Permanganate is a salt of manganese oxoacid having an oxidation number of +7, and is used to impart an oxidizing power for decomposing a fluorine atom-containing polymer. Examples of such permanganate include potassium permanganate, sodium permanganate, barium permanganate, and calcium permanganate, and of these, potassium permanganate is preferable. The concentration of permanganate in water before the temperature is raised to subcritical water is, for example, about 10 to 1000 mmol/L (mM). As a lower limit of the concentration of permanganate in water before heating to subcritical water, 25 mM is more preferable, and 30 mM is further preferable. As the concentration of permanganate increases, the decomposition rate of the fluorine atom-containing polymer can be increased, but according to the investigation by the present inventor, it has been found that a sufficient decomposition rate can be obtained at about 200 mM. . Therefore, 200 mM is preferably mentioned as the upper limit of the concentration of permanganate in water before the temperature is raised to subcritical water.
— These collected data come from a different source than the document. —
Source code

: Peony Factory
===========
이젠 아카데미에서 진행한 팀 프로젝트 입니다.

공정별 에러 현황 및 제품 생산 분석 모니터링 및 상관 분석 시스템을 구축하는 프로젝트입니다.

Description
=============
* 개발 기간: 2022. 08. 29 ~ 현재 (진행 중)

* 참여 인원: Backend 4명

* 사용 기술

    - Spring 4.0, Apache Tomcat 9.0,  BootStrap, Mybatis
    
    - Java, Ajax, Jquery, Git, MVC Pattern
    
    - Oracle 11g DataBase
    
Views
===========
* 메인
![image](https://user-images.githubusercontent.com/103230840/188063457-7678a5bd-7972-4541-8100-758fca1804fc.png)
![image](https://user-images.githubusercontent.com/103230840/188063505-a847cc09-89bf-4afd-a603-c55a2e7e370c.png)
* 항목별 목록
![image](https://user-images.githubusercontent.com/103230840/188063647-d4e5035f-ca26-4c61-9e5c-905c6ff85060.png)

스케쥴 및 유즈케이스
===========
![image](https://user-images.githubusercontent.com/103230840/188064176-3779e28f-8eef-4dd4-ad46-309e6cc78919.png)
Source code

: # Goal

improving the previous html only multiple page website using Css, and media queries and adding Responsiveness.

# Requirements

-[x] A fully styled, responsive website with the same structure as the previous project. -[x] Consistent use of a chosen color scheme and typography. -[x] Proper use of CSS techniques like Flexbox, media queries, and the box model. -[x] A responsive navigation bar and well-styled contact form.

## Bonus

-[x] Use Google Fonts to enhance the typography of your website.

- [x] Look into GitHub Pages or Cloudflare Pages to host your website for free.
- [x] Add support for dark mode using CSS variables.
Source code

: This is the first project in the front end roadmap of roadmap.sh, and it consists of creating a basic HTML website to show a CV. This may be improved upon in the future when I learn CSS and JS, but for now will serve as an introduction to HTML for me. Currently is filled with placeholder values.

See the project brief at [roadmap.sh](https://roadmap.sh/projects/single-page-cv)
As shown in Non-Patent Document 1 described above, there was an example in which a fluorine atom-containing polymer was decomposed in subcritical water containing hydrogen peroxide. However, in that case, even if the concentration of hydrogen peroxide in water before raising the temperature to subcritical water is 3000 mM or more, sufficient decomposition cannot be performed, and the yield of fluoride ions recovered by the decomposition is It wasn't very expensive. However, when the present inventor tried to decompose the fluorine atom-containing polymer in subcritical water using permanganate as an oxidizing agent, surprisingly, only several tens of mM of permanganate was present, and the decomposition occurred. It has been found that the yield of fluoride ions recovered by is dramatically improved. Generally, such a result is surprising in view of the fact that hydrogen peroxide has a higher oxidative power than permanganate. It is thought to be due to decomposition into water molecules. Further, it is not clear why the decomposition of the fluorine atom-containing polymer progresses so much when the permanganate is used, but manganese dioxide generated from the permanganate may have some promoting action.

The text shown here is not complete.